• DATA SUPPLIED:
· · · · · · ·
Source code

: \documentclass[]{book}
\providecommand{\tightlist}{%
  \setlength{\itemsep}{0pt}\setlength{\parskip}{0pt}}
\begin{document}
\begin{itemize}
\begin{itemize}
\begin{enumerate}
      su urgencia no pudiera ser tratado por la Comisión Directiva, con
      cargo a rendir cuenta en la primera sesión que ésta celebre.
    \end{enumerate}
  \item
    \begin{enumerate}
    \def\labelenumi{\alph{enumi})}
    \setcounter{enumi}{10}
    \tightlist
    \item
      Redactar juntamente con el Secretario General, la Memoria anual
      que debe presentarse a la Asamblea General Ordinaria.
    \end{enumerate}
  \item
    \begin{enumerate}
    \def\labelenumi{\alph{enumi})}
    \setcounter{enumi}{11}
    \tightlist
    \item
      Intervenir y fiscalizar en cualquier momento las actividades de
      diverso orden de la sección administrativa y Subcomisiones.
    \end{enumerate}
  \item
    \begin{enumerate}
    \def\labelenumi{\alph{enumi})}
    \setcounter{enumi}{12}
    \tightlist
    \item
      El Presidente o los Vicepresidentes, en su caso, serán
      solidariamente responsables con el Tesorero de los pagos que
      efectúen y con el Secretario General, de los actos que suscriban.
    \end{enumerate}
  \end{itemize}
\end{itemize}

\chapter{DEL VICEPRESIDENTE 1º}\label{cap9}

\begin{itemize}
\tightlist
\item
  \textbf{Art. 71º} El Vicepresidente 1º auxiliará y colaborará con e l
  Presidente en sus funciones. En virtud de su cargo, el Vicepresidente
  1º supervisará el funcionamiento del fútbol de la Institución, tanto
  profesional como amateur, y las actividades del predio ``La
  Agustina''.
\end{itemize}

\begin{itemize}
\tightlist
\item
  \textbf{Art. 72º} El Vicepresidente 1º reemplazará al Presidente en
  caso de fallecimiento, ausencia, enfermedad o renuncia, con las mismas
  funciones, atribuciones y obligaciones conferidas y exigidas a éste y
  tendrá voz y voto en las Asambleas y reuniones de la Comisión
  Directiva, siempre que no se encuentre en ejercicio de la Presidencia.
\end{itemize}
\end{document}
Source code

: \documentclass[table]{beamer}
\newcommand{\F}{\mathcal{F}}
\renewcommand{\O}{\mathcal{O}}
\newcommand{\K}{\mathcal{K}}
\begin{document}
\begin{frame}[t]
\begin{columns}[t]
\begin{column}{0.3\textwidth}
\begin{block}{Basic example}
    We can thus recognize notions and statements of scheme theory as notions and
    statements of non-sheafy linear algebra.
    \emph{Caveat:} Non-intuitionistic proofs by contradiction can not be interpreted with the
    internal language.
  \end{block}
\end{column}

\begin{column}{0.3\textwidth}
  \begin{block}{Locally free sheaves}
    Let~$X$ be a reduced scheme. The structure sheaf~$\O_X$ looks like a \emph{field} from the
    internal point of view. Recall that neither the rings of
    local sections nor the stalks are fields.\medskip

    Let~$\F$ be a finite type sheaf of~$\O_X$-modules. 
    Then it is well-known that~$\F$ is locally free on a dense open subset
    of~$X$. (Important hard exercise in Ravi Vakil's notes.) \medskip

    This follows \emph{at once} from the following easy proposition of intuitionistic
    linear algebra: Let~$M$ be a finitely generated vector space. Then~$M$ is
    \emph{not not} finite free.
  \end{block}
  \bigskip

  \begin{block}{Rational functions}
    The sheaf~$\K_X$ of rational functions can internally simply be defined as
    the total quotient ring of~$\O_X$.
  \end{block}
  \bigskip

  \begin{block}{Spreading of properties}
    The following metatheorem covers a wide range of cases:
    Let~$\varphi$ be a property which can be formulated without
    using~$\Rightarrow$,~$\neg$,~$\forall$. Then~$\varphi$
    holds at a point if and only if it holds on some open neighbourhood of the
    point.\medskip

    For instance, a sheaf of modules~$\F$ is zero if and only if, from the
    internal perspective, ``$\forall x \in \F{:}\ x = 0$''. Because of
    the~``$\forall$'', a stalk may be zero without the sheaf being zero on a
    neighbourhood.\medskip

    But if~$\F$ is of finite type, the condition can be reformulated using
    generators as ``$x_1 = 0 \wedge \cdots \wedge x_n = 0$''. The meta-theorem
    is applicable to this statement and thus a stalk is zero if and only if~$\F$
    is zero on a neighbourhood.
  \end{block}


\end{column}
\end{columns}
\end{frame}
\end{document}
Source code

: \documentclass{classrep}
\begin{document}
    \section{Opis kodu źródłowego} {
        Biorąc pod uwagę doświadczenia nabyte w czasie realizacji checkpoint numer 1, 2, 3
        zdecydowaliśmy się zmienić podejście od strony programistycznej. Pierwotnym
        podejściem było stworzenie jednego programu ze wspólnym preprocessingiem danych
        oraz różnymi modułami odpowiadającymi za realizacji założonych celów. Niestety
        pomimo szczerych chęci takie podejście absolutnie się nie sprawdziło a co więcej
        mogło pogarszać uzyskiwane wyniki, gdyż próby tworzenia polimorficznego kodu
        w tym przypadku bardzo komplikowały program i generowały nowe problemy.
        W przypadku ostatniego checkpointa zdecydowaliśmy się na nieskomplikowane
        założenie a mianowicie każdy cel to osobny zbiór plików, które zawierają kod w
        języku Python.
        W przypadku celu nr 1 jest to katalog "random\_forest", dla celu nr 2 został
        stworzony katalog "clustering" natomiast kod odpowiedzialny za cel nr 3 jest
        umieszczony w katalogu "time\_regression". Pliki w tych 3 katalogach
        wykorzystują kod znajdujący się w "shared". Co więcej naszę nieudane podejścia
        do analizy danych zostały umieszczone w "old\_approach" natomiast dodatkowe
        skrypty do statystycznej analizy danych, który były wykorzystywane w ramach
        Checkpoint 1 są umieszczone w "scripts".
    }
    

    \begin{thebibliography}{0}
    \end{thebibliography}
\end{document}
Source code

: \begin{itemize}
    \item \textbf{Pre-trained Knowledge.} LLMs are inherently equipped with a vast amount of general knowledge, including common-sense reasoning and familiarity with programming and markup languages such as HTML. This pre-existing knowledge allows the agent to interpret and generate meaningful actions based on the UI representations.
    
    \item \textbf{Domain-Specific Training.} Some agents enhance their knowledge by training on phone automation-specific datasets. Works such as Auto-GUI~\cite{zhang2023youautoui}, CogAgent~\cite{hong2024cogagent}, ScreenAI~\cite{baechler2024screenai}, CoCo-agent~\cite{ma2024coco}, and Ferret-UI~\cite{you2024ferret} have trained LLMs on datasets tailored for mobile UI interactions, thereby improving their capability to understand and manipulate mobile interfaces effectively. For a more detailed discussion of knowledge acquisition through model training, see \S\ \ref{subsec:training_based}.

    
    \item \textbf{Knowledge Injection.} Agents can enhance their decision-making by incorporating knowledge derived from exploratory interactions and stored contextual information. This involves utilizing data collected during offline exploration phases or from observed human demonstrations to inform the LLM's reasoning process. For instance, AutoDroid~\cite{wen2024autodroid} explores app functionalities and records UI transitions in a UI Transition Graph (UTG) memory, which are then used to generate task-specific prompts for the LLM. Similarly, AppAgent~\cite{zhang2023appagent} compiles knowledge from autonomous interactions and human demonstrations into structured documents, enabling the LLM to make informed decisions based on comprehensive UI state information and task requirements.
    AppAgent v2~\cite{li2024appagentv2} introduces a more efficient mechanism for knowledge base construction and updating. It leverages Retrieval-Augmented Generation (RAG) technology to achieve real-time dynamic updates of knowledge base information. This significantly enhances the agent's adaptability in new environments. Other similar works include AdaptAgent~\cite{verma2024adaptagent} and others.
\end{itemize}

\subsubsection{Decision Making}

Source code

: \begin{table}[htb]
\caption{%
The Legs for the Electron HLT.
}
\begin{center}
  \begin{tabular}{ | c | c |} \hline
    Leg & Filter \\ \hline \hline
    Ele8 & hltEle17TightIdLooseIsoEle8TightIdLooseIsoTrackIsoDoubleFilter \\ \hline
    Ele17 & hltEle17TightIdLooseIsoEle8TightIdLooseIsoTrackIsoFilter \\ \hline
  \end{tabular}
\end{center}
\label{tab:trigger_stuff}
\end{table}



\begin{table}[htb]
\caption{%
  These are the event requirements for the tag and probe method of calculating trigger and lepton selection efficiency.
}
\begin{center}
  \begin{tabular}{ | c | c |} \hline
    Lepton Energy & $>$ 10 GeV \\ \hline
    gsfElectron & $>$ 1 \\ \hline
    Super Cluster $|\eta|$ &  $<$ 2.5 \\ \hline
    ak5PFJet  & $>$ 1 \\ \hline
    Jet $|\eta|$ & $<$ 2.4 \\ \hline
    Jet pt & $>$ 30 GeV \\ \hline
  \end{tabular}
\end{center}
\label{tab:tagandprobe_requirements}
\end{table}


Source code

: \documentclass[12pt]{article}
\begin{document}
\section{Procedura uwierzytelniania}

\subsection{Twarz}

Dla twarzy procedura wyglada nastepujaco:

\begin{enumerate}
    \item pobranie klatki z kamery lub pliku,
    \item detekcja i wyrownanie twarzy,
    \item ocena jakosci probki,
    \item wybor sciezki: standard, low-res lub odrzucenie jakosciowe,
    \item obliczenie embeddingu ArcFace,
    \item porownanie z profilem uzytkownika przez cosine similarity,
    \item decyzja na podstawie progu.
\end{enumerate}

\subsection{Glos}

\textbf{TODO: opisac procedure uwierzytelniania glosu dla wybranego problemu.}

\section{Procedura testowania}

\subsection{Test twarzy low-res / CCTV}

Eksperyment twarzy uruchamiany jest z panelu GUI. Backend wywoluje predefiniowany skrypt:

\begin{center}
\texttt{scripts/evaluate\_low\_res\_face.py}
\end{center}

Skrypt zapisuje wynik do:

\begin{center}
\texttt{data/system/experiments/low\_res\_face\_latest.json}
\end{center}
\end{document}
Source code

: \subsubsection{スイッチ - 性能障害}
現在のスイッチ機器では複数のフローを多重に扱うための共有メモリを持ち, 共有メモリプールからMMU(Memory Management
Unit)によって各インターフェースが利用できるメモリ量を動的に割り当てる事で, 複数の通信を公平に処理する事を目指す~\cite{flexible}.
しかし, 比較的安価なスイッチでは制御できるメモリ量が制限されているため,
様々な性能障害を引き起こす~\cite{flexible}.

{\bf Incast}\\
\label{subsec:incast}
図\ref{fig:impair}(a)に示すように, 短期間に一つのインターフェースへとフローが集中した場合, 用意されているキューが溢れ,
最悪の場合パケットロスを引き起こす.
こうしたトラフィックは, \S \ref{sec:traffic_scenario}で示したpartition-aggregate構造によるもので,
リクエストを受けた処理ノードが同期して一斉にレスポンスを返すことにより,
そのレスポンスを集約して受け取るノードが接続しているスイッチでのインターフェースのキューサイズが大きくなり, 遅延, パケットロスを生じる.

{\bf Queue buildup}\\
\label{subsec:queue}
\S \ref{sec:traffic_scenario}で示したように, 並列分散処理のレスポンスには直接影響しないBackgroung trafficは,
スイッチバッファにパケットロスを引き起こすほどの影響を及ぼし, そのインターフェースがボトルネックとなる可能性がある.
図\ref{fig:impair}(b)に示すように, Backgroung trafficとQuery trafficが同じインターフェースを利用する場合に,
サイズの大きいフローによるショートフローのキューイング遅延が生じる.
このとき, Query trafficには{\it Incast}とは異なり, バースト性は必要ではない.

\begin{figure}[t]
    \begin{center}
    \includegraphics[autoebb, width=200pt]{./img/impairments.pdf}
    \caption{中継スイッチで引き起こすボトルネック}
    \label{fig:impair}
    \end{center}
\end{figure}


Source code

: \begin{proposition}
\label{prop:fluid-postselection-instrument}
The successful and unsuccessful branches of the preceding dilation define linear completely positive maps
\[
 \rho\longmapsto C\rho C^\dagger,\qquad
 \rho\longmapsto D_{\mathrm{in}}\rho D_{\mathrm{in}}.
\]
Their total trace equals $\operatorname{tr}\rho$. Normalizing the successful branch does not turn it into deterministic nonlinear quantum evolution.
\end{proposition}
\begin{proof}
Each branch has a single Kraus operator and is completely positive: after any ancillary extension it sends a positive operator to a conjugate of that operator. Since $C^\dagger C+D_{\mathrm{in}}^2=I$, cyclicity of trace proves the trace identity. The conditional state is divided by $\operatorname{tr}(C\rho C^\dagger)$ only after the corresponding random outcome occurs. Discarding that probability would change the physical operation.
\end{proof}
· · · · · · ·
• EXERCISE GOAL: From the line containing "Each branch has" through the final line of the listing above, retype every line exactly; leave out everything else.

• SOLUTION TO THIS PROBLEM:
Each branch has a single Kraus operator and is completely positive: after any ancillary extension it sends a positive operator to a conjugate of that operator. Since $C^\dagger C+D_{\mathrm{in}}^2=I$, cyclicity of trace proves the trace identity. The conditional state is divided by $\operatorname{tr}(C\rho C^\dagger)$ only after the corresponding random outcome occurs. Discarding that probability would change the physical operation.
\end{proof}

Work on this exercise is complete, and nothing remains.